The soul revival isn't reviving any careers-- it's creating them. Older musicians like Sharon Jones, Lee Fields, and Charles Walker were never exactly household names, not even among record collectors, but now they find themselves with more professional potential in front of them than behind them. Since there is little context for these artists, they aren't obliged to sleepwalk through old hits or old routines. Despite the reliance on old sounds, it's all new. It's an exciting moment for soul music, as albums by Jones, Fields, Walker's the Dynamites, and now Kings Go Forth indicate these older musicians are taking nothing for granted, which lends their music an urgency that transcends mere revivalism.
The musician known as Black Wolf wasn't well known outside the world of cratediggers and soul enthusiasts when he struck up a conversation with Andy Noble, owner of Lotus Records in Milwaukee. During the 1970s, Black Wolf had been a member of the Essentials, a regional soul act whose claim to fame was recording in Curtis Mayfield's studio. He and Noble started a new band and named it Kings Go Forth, after a 1958 Frank Sinatra-Tony Curtis movie. Since then, the 10-member, intergenerational outfit has released a series of 7" singles and gradually but determinedly built a reputation as a dynamic live act, settling easily into complex grooves that highlight Black Wolf's high-flying vocals. Along the way, the band has picked up some notable admirers: Famed disco DJ Tom Moulton, who really did invent the remix, mixed their "Don't Take My Shadow", and D.C. folk artist Mingering Mike, famous for painting covers for imaginary albums, created the artwork for the first Kings Go Forth full-length, The Outsiders Are Back.

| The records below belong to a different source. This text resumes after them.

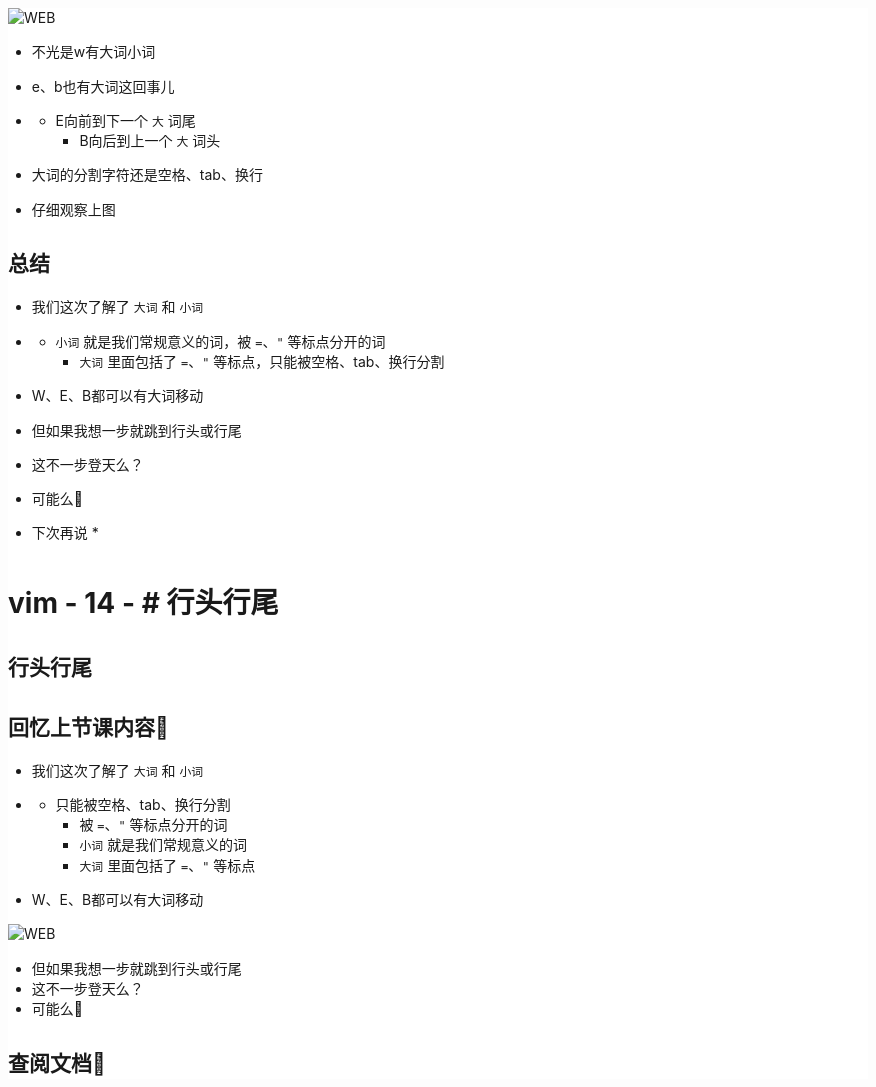 ![WEB](https://i0.hdslb.com/bfs/article/2a7cc05be5107e6b4468e9b950dc592d91057af2.png@809w_417h_progressive.webp)

- 不光是w有大词小词

- e、b也有大词这回事儿

- - E向前到下一个 `大` 词尾
    - B向后到上一个 `大` 词头

- 大词的分割字符还是空格、tab、换行

- 仔细观察上图

## 总结

- 我们这次了解了 `大词` 和 `小词`

- - `小词` 就是我们常规意义的词，被 `=`、`"` 等标点分开的词
    - `大词` 里面包括了 `=`、`"` 等标点，只能被空格、tab、换行分割

- W、E、B都可以有大词移动

- 但如果我想一步就跳到行头或行尾

- 这不一步登天么？

- 可能么🤔

- 下次再说 *



# vim - 14 - # 行头行尾

## 行头行尾

## 回忆上节课内容🤔

- 我们这次了解了 `大词` 和 `小词`

- - 只能被空格、tab、换行分割
    - 被 `=`、`"` 等标点分开的词
    - `小词` 就是我们常规意义的词
    - `大词` 里面包括了 `=`、`"` 等标点

- W、E、B都可以有大词移动

![WEB](https://i0.hdslb.com/bfs/article/2a7cc05be5107e6b4468e9b950dc592d91057af2.png@809w_417h_progressive.webp)

- 但如果我想一步就跳到行头或行尾
- 这不一步登天么？
- 可能么🤔

## 查阅文档📕
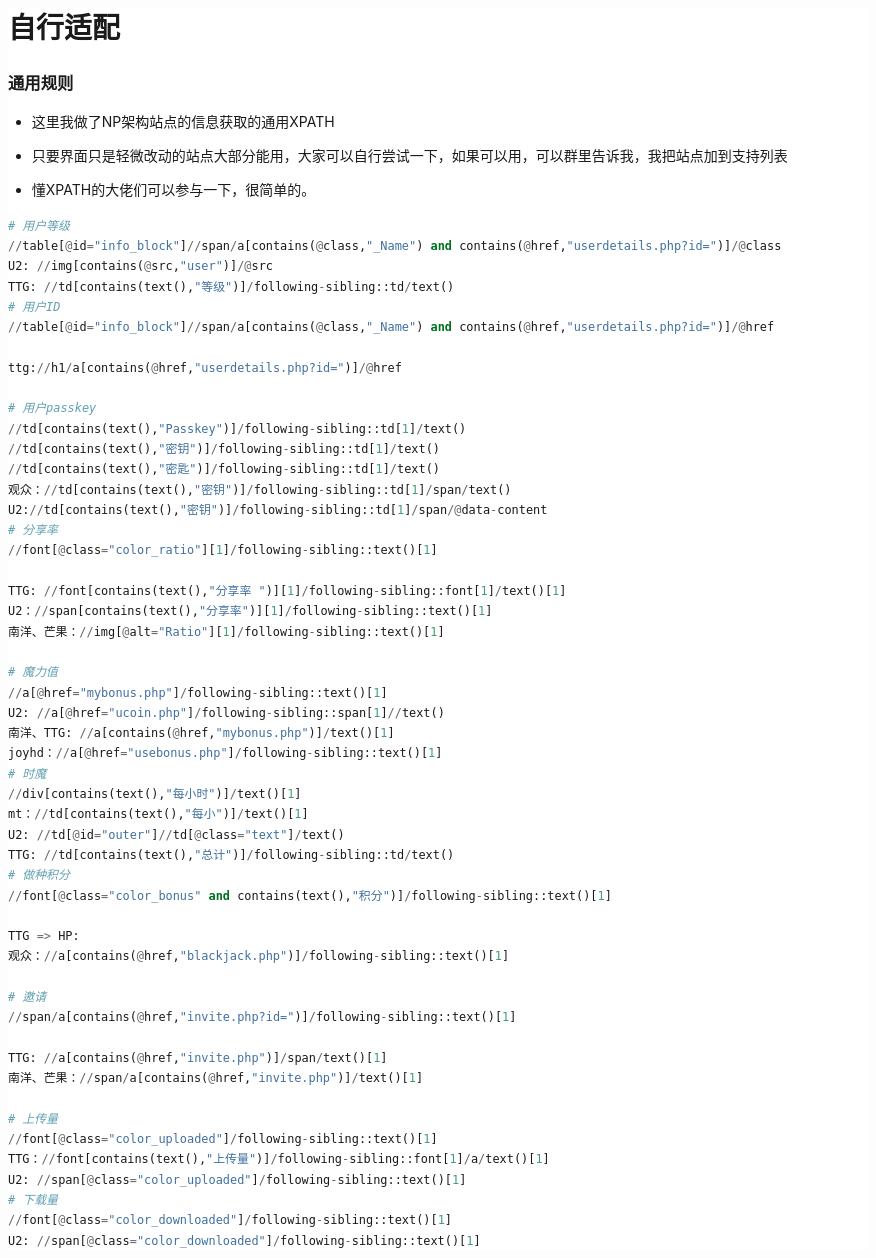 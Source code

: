 # 自行适配

### 通用规则

*   这里我做了NP架构站点的信息获取的通用XPATH

*   只要界面只是轻微改动的站点大部分能用，大家可以自行尝试一下，如果可以用，可以群里告诉我，我把站点加到支持列表

*   懂XPATH的大佬们可以参与一下，很简单的。

```python
# 用户等级
//table[@id="info_block"]//span/a[contains(@class,"_Name") and contains(@href,"userdetails.php?id=")]/@class
U2: //img[contains(@src,"user")]/@src
TTG: //td[contains(text(),"等级")]/following-sibling::td/text()
# 用户ID
//table[@id="info_block"]//span/a[contains(@class,"_Name") and contains(@href,"userdetails.php?id=")]/@href

ttg://h1/a[contains(@href,"userdetails.php?id=")]/@href

# 用户passkey
//td[contains(text(),"Passkey")]/following-sibling::td[1]/text()
//td[contains(text(),"密钥")]/following-sibling::td[1]/text()
//td[contains(text(),"密匙")]/following-sibling::td[1]/text()
观众：//td[contains(text(),"密钥")]/following-sibling::td[1]/span/text()
U2://td[contains(text(),"密钥")]/following-sibling::td[1]/span/@data-content
# 分享率
//font[@class="color_ratio"][1]/following-sibling::text()[1]

TTG: //font[contains(text(),"分享率 ")][1]/following-sibling::font[1]/text()[1]
U2：//span[contains(text(),"分享率")][1]/following-sibling::text()[1]
南洋、芒果：//img[@alt="Ratio"][1]/following-sibling::text()[1]

# 魔力值
//a[@href="mybonus.php"]/following-sibling::text()[1]
U2: //a[@href="ucoin.php"]/following-sibling::span[1]//text()
南洋、TTG: //a[contains(@href,"mybonus.php")]/text()[1]
joyhd：//a[@href="usebonus.php"]/following-sibling::text()[1]
# 时魔
//div[contains(text(),"每小时")]/text()[1]
mt：//td[contains(text(),"每小")]/text()[1]
U2: //td[@id="outer"]//td[@class="text"]/text()
TTG: //td[contains(text(),"总计")]/following-sibling::td/text()
# 做种积分
//font[@class="color_bonus" and contains(text(),"积分")]/following-sibling::text()[1]

TTG => HP: 
观众：//a[contains(@href,"blackjack.php")]/following-sibling::text()[1]

# 邀请
//span/a[contains(@href,"invite.php?id=")]/following-sibling::text()[1]

TTG: //a[contains(@href,"invite.php")]/span/text()[1]
南洋、芒果：//span/a[contains(@href,"invite.php")]/text()[1]

# 上传量
//font[@class="color_uploaded"]/following-sibling::text()[1]
TTG：//font[contains(text(),"上传量")]/following-sibling::font[1]/a/text()[1]
U2: //span[@class="color_uploaded"]/following-sibling::text()[1]
# 下载量
//font[@class="color_downloaded"]/following-sibling::text()[1]
U2: //span[@class="color_downloaded"]/following-sibling::text()[1]
```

This record gathers singles dating back to 2007 yet proves cohesive and consistent. Rather than a collection of mismatched parts, Outsiders sounds like a unified work, even if it does showcase the range of their sound and chops. Kings Go Forth run through soul-revue rave-ups as well as midtempo vocal-group numbers, and they even dabble in reggae on the snaky "1000 Songs". Drummer Jeremy Kuzniar's casually complex beats propel the songs forcefully. From that sturdy foundation, Kings Go Forth build songs full of punchy horns and swelling strings, topping off everything with insistent vocals from Black Wolf, Dan Fernandez, and Matt Norberg. None of the singers has the presence and personality of, say, Sharon Jones, but they compensate by trading off lead and back-up frequently, recalling groups like the Temptations and the Pips one minute and solo soul stirrers like Otis Redding or Lou Rawls the next.
Of course it sounds great: Adherence to period-appropriate production techniques is a bedrock tenet of the soul revival, so the album could be mistaken for a decades-old artifact. That's not an end in itself, but a means of bolstering the band's sound and ratcheting up the tension of their grooves. The horn breakdown on the sped-up "I Don't Love You No More" sounds like all of Michael Masser & Mandrill squaring off against Ali, and "You're the One" bursts out in Technicolor vocals that stretch from Philly all the way to Motown. Outsiders, however, never comes across like a pastiche of old styles and steps. Instead, the urgency of these songs reveals a band anchored strongly in the present but with their eyes toward the future.